▶

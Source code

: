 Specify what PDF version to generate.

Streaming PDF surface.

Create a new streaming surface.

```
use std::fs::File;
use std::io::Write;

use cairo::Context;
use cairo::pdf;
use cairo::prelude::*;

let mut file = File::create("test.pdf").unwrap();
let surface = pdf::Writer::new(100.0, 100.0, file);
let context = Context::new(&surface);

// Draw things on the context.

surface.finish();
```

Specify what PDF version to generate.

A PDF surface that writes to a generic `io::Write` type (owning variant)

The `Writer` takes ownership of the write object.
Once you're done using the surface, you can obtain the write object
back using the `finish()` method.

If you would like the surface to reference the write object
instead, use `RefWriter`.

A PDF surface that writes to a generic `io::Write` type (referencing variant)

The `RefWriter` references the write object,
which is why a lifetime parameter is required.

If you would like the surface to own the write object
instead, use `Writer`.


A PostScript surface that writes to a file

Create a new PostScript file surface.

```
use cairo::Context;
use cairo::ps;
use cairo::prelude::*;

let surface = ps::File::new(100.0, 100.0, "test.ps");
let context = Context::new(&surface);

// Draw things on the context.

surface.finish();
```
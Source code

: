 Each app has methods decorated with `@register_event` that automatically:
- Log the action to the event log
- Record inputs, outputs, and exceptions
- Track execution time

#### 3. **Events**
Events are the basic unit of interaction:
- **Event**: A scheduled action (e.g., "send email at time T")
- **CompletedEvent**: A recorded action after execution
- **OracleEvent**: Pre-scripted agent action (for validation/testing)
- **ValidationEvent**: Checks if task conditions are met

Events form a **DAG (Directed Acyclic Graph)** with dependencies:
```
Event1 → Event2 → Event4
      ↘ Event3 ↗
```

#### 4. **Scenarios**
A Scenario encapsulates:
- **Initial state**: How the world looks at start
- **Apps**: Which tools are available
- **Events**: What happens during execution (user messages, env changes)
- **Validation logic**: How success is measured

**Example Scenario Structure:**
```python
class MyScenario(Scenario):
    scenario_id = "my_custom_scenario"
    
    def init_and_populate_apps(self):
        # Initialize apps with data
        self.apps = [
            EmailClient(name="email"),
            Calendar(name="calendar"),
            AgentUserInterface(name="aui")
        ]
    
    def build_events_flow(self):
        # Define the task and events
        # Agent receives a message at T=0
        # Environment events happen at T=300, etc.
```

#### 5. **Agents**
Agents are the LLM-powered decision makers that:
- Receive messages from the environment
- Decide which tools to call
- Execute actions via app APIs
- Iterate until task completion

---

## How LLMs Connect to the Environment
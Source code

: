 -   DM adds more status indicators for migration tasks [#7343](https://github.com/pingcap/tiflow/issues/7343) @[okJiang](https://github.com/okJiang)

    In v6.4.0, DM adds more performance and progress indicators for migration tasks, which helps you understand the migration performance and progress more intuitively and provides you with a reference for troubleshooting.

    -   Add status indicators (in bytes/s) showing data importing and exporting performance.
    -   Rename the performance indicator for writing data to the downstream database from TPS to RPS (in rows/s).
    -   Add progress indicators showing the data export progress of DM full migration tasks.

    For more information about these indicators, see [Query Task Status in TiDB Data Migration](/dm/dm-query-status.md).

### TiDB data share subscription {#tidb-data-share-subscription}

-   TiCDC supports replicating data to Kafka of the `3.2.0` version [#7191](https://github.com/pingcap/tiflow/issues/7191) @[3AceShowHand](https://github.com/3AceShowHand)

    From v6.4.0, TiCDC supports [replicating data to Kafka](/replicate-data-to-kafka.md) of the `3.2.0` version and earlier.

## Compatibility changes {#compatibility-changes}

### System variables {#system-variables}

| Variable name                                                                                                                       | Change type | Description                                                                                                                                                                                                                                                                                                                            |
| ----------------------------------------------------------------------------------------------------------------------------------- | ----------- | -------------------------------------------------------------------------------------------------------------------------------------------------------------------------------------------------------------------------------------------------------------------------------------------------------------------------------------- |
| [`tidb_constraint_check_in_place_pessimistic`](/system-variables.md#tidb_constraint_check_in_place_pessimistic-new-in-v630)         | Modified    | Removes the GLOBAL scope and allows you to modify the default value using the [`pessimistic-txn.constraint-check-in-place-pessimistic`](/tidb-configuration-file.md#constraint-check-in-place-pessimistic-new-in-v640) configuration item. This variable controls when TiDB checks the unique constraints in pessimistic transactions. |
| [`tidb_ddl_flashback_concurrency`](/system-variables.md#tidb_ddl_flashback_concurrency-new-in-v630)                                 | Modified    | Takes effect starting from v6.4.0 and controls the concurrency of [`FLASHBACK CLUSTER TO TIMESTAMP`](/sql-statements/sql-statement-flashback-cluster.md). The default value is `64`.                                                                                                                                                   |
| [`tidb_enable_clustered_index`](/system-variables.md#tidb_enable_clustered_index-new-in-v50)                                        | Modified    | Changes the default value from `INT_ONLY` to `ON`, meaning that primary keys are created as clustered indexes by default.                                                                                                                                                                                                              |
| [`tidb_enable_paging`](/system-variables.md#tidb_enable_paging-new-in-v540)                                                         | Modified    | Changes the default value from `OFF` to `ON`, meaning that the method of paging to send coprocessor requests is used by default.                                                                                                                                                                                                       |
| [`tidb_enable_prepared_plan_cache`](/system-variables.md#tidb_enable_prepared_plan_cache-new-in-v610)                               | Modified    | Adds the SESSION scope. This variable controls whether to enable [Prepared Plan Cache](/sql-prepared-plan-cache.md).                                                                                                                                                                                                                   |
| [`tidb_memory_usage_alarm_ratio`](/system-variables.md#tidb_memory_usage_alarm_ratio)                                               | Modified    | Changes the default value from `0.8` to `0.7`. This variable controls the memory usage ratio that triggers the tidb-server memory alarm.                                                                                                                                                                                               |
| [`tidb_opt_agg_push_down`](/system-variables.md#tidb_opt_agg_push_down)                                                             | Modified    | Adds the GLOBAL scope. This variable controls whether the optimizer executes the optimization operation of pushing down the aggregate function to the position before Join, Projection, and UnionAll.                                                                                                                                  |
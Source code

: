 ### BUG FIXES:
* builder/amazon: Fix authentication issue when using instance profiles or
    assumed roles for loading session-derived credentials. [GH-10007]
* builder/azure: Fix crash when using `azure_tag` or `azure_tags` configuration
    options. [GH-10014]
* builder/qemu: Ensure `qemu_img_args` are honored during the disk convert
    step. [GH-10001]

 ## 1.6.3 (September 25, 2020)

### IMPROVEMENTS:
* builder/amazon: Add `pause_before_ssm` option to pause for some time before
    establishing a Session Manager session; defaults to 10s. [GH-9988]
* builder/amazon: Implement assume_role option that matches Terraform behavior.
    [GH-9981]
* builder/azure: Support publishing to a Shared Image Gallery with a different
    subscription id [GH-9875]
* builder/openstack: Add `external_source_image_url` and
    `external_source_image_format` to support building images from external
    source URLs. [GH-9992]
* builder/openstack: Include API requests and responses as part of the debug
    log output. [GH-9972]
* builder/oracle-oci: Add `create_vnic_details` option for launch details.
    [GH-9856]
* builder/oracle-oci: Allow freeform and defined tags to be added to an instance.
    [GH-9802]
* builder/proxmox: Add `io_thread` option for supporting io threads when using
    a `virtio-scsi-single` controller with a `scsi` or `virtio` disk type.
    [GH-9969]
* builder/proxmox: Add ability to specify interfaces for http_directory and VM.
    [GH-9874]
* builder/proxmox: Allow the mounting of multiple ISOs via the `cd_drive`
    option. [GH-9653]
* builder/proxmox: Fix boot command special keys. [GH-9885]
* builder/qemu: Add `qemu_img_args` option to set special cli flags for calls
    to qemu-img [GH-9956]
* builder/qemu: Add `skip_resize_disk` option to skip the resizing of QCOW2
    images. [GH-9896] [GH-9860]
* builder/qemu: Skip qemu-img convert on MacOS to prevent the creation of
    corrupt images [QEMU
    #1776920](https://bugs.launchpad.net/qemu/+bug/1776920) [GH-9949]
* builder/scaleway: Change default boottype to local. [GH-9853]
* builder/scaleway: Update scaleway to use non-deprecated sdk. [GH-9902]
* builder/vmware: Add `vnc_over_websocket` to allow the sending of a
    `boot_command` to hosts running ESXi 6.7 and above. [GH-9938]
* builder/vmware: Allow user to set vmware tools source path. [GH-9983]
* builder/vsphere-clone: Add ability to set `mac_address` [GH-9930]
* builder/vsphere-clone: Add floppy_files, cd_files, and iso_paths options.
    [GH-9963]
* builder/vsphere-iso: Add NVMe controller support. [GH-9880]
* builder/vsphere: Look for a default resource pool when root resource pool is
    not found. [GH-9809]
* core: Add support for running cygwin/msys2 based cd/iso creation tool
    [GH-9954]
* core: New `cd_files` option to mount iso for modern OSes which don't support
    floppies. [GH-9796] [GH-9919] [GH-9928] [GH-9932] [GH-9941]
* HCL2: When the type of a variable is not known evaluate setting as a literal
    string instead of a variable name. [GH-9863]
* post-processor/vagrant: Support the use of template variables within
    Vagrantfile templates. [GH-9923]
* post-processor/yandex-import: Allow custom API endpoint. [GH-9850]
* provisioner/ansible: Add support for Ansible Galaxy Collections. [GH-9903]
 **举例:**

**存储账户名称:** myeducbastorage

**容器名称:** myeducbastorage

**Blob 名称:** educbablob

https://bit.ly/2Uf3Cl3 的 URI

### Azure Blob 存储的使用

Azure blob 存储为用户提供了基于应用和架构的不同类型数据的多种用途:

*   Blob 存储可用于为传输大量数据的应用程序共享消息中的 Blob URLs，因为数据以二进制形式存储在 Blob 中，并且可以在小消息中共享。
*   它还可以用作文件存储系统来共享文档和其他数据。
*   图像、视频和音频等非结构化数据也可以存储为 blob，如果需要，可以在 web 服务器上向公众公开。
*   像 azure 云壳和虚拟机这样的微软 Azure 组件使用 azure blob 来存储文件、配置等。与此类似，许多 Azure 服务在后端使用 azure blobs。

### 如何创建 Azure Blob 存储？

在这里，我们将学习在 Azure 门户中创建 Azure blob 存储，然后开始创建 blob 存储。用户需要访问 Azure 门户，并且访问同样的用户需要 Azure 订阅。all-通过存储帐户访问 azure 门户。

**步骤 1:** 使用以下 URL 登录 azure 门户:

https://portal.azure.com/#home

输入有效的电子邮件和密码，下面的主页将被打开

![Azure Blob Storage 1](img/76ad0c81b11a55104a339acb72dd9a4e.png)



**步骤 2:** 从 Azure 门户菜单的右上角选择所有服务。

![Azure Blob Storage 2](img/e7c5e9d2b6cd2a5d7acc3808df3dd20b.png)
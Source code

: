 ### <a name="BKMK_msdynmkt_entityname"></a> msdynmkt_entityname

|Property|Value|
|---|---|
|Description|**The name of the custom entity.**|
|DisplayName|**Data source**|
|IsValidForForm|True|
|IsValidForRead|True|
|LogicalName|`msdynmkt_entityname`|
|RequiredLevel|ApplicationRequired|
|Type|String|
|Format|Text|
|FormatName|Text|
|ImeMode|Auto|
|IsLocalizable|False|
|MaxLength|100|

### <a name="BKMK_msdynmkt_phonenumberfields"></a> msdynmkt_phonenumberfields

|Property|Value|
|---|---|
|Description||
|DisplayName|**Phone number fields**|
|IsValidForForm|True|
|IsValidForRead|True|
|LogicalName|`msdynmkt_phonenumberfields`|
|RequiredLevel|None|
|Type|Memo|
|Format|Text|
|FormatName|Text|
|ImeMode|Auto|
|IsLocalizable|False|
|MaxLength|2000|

◀

**Problem requirements**
Copy out only the lines of the records above from the one with "matches Terraform behavior." through the one with "to qemu-img [GH-9956]", exactly as they stand, both included.

**Completed exercise**
* builder/amazon: Implement assume_role option that matches Terraform behavior.
    [GH-9981]
* builder/azure: Support publishing to a Shared Image Gallery with a different
    subscription id [GH-9875]
* builder/openstack: Add `external_source_image_url` and
    `external_source_image_format` to support building images from external
    source URLs. [GH-9992]
* builder/openstack: Include API requests and responses as part of the debug
    log output. [GH-9972]
* builder/oracle-oci: Add `create_vnic_details` option for launch details.
    [GH-9856]
* builder/oracle-oci: Allow freeform and defined tags to be added to an instance.
    [GH-9802]
* builder/proxmox: Add `io_thread` option for supporting io threads when using
    a `virtio-scsi-single` controller with a `scsi` or `virtio` disk type.
    [GH-9969]
* builder/proxmox: Add ability to specify interfaces for http_directory and VM.
    [GH-9874]
* builder/proxmox: Allow the mounting of multiple ISOs via the `cd_drive`
    option. [GH-9653]
* builder/proxmox: Fix boot command special keys. [GH-9885]
* builder/qemu: Add `qemu_img_args` option to set special cli flags for calls
    to qemu-img [GH-9956]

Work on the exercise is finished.